From ff0e43807789f3c5c228683eaeb5fc4fbb8f75ce Mon Sep 17 00:00:00 2001
From: Nicolas Fort <nicolasfort1988@gmail.com>
Date: Sat, 12 Mar 2022 15:10:52 +0000
Subject: Firewall: T4286: Correct ipv6-range validator

---
 src/validators/ipv6-range | 31 +++++++++++++++++--------------
 1 file changed, 17 insertions(+), 14 deletions(-)

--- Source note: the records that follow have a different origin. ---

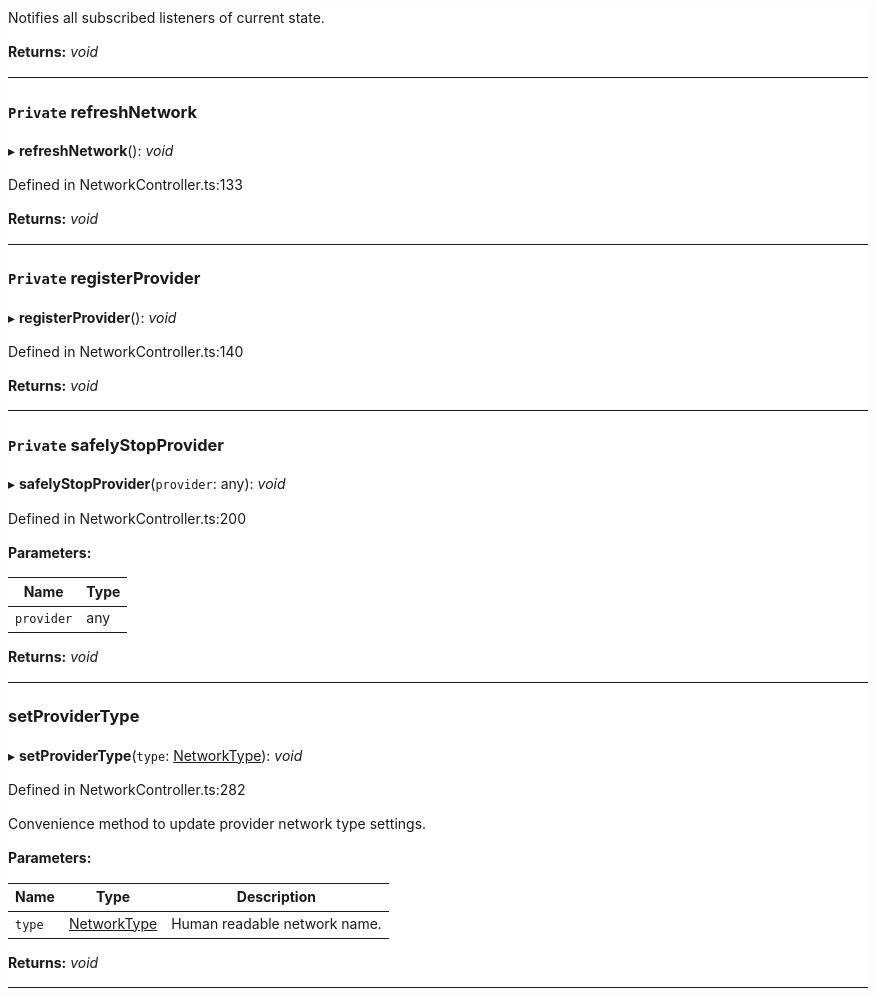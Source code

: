Notifies all subscribed listeners of current state.

**Returns:** *void*

___

### `Private` refreshNetwork

▸ **refreshNetwork**(): *void*

Defined in NetworkController.ts:133

**Returns:** *void*

___

### `Private` registerProvider

▸ **registerProvider**(): *void*

Defined in NetworkController.ts:140

**Returns:** *void*

___

### `Private` safelyStopProvider

▸ **safelyStopProvider**(`provider`: any): *void*

Defined in NetworkController.ts:200

**Parameters:**

Name | Type |
------ | ------ |
`provider` | any |

**Returns:** *void*

___

###  setProviderType

▸ **setProviderType**(`type`: [NetworkType](../modules/_networkcontroller_.md#networktype)): *void*

Defined in NetworkController.ts:282

Convenience method to update provider network type settings.

**Parameters:**

Name | Type | Description |
------ | ------ | ------ |
`type` | [NetworkType](../modules/_networkcontroller_.md#networktype) | Human readable network name.  |

**Returns:** *void*

___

(limited to 'src/validators')

diff --git a/src/validators/ipv6-range b/src/validators/ipv6-range
index a3c401281..7080860c4 100755
--- a/src/validators/ipv6-range
+++ b/src/validators/ipv6-range
@@ -1,17 +1,20 @@
-#!/usr/bin/python3
+#!/usr/bin/env python3
 
-import sys
-import re
-from vyos.template import is_ipv6
+from ipaddress import IPv6Address
+from sys import argv, exit
 
 if __name__ == '__main__':
-    if len(sys.argv)>1:
-        ipv6_range = sys.argv[1]
-        # Regex for ipv6-ipv6 https://regexr.com/
-        if re.search('([a-f0-9:]+:+)+[a-f0-9]+-([a-f0-9:]+:+)+[a-f0-9]+', ipv6_range):
-            for tmp in ipv6_range.split('-'):
-                if not is_ipv6(tmp):
-                    print(f'Error: {ipv6_range} is not a valid IPv6 range')
-                    sys.exit(1)
-
-    sys.exit(0)
+    if len(argv) > 1:
+        # try to pass validation and raise an error if failed
+        try:
+            ipv6_range = argv[1]
+            range_left = ipv6_range.split('-')[0]
+            range_right = ipv6_range.split('-')[1]
+            if not IPv6Address(range_left) < IPv6Address(range_right):
+                raise ValueError(f'left element {range_left} must be less than right element {range_right}')
+        except Exception as err:
+            print(f'Error: {ipv6_range} is not a valid IPv6 range: {err}')
+            exit(1)
+    else:
+        print('Error: an IPv6 range argument must be provided')
+        exit(1)
-- 
cgit v1.2.3